I spent nearly the whole open period of the one-room Beauly library (10 a.m. to 12.30 p.m.) using the Internet and listening to the chitchat between the half-dozen visitors and the librarian.

Then it was down the road again. I passed a horse. Or perhaps it was a donkey.


I passed something that was marked Moniak Castle on the map. The wall was covered with vines. This door hasn’t been closed in a while. I peeked into the driveway but didn’t see a castle.


I eventually got to a forest with a small parking area and the trail head of several short hikes. My route, however, had me going up a hilly road and into the woods in another direction.

I did this, but soon found myself on a gravel road not on the map and, according to the GPS signal, not on my route. Bushwhacking to get back to the path seemed like a lot of work, so I decided to continue on the road as long as it was going uphill, as I knew I had to go over the top of a ridge eventually.

By this point it was drizzling, which it continued to do for the next five hours. The road eventually terminated at a large chalet-style building surrounded by construction equipment and split wood covered with a blue tarp. There were also a few old cars, but none that appeared to have been recently parked.

I walked onto the back porch and considered taking the pack off and eating a snack. A skeleton key was in an old lock in the back door. I looked in and saw carpentry tools and two pairs of boots. I tried the door. It was locked, so I turned the key, unlocked it and stuck my head in. I called hello several times. I heard music coming from upstairs and called again.  No answer.

I decided I didn’t want to go tramping up the stairs and surprise whoever was there, so I headed off through all the stuff to the open hillside, going in the direction I knew the path must lie. The ground was wet and it was cold. I stopped and put on mittens. I found the path eventually, crested the hill and came down.  It was a bleak and beautiful landscape.

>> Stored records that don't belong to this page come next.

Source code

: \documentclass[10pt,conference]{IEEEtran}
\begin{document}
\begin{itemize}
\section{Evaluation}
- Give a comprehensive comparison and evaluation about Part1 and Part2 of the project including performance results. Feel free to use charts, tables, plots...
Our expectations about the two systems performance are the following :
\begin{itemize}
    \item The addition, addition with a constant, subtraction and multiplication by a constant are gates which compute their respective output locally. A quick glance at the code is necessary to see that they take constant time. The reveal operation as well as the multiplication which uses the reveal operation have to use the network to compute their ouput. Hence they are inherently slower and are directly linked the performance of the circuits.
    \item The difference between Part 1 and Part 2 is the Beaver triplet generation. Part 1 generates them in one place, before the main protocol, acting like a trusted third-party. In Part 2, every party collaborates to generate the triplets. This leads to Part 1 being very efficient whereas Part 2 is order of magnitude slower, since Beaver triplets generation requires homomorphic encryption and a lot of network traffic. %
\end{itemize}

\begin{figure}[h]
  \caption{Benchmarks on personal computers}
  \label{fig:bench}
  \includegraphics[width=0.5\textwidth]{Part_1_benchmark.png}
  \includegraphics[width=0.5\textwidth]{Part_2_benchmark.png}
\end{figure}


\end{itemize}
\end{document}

The path eventually connected with the Great Glen Way, a walking and biking trail that goes from Fort William to Inverness in a diagonal across  the Highlands. As I was coming down the final hill into the outskirts of town I saw about 20 people running up the hill in the rain. I asked if they were a triathlon club. One of them managed to get out: “We’re a hill-running club.” They passed me again, running downhill. And then again, running uphill.


By the time I arrived at a “caravan park” in Bught Park on the south end of town my boots were soaked and I was pretty cold. I checked in and paid my £10. The place had at least a hundred trailers, and in a separate area, five tents. Three of them were occupied by Challengers, and in one of them was Anthony Driscoll, whom I’d walked with earlier.

Soon after I set the tent up the rain stopped. After I got the boots off and different pants on, and the freeze-dried “Moroccan couscous, with chicken and mild spices” under my belt, I felt better. After dinner, I invited Anthony and another Challenger named Mark Janes over to visit.


Anthony brought a half-bottle of wine, Mark a wee dram of Glenlivet, and I served honey and ginseng tea with a side of chocolate bar.  Anthony told us about one of his early Challenges when he went over seven Munros in a day and was caught in a snowstorm that turned his boots into shorty skis, making the descents adventurous.

Mark talked about moving from southern England to Tain, north of Inverness, four years earlier with his wife (who was with him on the Challenge, but had gone to bed). They have 40 acres of land, from which they cut Christmas greens for income. The only thing Mark said he didn’t like about his new home was the period after New Year’s, when the holidays are over and the sunlight starts to fade at 2 in the afternoon. That’s when he and Carol go to Morocco for a month.  Not for warmth, but for light.

There was still a little light left for us, however, when we said goodnight at 10.30 and headed for our tents.